However, it is hoped that an opportunity will soon be presented to supplement the exhibit now made with additional charts emphasizing certain aspects brought forward by the discussions of influenza mortality at the recent meeting of the American Medical and kindred associations.

Any effort concerned with the causation of disease must necessarily consider the problem of causation itself. There is much guesswork opinion widely variance with data that cannot be too strongly condemned as amateurish and grossly misleading. In a remarkable essay— "On Causation, With a Chapter on Belief,"—Dr. Charles A. Mercier, the distinguished author of works on "A New Logic,"; "Conduct and Its Disorders,"; "A Text-Book of Insanity,"; "Psychology, Normal and Morbid," etc., contributes an illuminating discussion of the causes of death, which should be read by all who may essay upon the so-called causes or conditioning circumstances of influenza.

It must be sufficient for the present purpose to merely quote Dr. Mercier's remark that Mill's whole treatment of the problem of causation is most deplorable chaos and that he should have been regarded as an oracle for two generations is a startling proof of the poverty of critical understanding and intellectual insight that has prevailed since his logic appeared.

The Causation of Death

Red Cross Motor Corps on Duty St. Louis, Missouri, Circa October 1918.

Red Cross Motor Corps on Duty St. Louis, Missouri, Circa October 1918. Photograph Courtesy of the American Red Cross. National Archives and Records Administration RG 65-WW-269B-3. NARA ID # 45499293. GGA Image ID # 1508d4b79b

Thus, the canons of causation generally relied upon in philosophical thought are ridiculed and set aside by irrefutable logic and suggestions for reform. Problems as to the causation of death from specific diseases are stated by Mercier as follows:

The cause of death is always a function of two variables—the power acting to maintain the unchanged that we call life and the action or actions that increase the administration's work. The less the power or means of living, the less interference with the life processes necessary to bring life to an end; the more significant the life worthiness, the more powerful must be the interference required to cause death.

To recur to the simile of the clock, the time of death depends on the amount of resilience left in the spring and the amount of friction in the works that one must overcome. If this friction is materially increased at more than one place in the train, then each increase is a different cause of the stopping of the clock.
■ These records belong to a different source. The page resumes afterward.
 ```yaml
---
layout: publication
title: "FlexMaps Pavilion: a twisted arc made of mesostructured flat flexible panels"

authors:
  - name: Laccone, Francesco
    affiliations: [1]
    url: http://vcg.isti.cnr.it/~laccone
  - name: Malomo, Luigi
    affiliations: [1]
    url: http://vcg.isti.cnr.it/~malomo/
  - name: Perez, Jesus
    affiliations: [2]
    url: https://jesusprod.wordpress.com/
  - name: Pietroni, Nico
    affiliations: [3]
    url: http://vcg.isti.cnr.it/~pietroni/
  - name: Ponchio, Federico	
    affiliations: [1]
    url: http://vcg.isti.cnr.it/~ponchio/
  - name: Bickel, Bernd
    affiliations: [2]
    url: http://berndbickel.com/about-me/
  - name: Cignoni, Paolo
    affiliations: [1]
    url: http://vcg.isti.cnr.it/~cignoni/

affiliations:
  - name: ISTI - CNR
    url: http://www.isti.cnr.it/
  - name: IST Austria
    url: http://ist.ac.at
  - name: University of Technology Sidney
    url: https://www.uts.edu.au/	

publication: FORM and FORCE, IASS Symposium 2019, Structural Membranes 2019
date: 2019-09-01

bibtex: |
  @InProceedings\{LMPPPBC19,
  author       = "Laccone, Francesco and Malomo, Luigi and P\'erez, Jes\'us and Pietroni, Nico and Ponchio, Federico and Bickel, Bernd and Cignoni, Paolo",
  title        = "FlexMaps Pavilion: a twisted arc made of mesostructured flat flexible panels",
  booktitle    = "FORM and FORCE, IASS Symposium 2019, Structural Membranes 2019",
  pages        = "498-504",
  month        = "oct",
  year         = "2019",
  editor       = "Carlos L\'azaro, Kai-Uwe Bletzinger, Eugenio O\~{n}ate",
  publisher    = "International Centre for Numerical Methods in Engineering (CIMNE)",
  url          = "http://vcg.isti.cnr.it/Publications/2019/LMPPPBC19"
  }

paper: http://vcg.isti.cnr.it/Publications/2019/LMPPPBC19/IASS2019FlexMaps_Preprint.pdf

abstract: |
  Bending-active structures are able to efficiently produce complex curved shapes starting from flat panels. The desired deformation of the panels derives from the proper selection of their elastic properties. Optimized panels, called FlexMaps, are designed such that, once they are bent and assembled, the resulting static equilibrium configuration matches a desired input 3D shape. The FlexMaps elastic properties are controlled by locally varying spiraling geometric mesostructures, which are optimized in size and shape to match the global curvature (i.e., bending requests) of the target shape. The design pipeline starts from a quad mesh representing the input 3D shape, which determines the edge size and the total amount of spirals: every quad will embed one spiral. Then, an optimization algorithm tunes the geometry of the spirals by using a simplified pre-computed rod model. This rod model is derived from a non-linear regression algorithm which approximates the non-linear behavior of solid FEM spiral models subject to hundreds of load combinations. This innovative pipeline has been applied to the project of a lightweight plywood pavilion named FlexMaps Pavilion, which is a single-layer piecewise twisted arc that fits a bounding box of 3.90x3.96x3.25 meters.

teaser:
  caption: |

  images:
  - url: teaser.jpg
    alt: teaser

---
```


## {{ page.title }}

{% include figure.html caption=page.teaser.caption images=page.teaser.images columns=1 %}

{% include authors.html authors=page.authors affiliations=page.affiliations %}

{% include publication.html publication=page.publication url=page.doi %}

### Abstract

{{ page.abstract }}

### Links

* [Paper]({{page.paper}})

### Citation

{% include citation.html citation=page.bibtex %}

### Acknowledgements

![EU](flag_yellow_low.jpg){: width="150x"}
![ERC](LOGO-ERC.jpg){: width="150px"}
No conclusions can be sound or far-reaching unless they conform to this method of rigorous thinking and correct interpretation. Influenza is an acute infectious disease due to the Bacillus influenzas originally discovered by Pfeiffer.

Some Causes of Influenza

Gauze Masks Prevent Spreading of Influenza.

Gauze Masks Prevent Spreading of Influenza. At the Red Cross Headquarters, Workers Are Busily Engaged in Turning out Gauze Masks to Prevent Spanish Influenza. Soldiers in Many Army Camps Are Wearing Them. Photograph © Underwood & Underwood 3 October 1918. National Archives and Records Administration RG 165-WW-269B-52. NARA ID # 45499393. GGA Image ID # 15074d34e6

The vast experience, however, which has been had during the recent epidemic suggests that even though the Pfeiffer bacillus is the cause of certain forms or types of influenza, it is not, or may not be, the causative factor in others.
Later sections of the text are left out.